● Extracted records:

|---|

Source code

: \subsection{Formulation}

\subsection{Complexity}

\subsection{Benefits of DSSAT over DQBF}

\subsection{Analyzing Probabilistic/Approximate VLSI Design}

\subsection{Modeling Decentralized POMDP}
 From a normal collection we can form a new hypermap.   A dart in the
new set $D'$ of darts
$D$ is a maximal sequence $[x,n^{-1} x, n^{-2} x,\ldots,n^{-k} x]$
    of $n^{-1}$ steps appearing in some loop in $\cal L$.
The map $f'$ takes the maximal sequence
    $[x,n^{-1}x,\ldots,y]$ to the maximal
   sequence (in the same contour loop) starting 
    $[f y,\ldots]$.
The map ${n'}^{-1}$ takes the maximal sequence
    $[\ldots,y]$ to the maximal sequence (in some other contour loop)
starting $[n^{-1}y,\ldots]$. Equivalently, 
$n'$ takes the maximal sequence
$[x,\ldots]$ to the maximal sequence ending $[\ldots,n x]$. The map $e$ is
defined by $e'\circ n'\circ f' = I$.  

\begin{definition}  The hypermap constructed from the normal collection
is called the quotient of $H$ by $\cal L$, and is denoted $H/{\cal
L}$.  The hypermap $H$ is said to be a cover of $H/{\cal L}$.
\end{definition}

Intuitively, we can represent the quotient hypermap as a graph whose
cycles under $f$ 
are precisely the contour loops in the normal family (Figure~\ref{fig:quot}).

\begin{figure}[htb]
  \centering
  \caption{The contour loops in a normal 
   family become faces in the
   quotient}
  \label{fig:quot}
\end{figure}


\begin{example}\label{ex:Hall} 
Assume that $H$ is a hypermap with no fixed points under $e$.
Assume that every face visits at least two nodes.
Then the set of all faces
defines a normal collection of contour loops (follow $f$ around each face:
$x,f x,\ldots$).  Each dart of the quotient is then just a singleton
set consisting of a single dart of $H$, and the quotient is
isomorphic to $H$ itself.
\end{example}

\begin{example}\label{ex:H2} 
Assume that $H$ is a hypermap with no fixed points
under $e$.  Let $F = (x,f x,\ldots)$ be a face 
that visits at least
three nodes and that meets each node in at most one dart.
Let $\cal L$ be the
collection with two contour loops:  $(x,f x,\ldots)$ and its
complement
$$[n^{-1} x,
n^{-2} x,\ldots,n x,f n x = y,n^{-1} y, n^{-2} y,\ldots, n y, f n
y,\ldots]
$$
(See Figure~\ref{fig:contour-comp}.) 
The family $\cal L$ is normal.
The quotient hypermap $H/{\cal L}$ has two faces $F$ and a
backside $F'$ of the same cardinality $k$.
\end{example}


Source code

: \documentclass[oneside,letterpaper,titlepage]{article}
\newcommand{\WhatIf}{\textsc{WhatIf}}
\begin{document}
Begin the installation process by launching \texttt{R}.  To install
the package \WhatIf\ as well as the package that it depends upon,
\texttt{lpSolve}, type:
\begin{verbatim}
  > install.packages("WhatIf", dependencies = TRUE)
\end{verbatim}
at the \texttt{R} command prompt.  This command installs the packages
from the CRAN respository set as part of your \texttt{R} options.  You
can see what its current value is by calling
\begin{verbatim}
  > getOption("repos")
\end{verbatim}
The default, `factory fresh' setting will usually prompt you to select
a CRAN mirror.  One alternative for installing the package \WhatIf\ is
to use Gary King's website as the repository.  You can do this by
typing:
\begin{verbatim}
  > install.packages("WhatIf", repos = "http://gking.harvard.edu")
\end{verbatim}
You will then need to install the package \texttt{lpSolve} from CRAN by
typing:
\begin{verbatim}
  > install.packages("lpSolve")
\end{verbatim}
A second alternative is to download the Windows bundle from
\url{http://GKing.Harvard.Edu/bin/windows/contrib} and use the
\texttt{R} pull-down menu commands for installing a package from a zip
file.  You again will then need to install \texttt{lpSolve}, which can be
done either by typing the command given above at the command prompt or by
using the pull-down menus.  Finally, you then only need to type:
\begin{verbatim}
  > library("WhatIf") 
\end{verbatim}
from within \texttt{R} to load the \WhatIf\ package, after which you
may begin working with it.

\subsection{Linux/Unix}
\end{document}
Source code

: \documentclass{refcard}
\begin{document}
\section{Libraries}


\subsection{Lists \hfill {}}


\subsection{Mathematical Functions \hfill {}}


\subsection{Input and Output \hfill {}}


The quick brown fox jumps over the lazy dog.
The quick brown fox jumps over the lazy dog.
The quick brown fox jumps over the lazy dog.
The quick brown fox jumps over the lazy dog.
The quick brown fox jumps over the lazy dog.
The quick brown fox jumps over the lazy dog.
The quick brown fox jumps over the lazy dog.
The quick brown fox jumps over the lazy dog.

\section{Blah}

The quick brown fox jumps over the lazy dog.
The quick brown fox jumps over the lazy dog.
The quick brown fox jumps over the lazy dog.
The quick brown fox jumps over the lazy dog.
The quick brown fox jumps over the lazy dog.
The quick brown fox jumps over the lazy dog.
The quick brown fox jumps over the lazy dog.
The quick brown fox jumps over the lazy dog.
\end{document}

|---|

For every line above that includes the string "packages", copy the line.

  > install.packages("WhatIf", dependencies = TRUE)
at the \texttt{R} command prompt.  This command installs the packages
  > install.packages("WhatIf", repos = "http://gking.harvard.edu")
  > install.packages("lpSolve")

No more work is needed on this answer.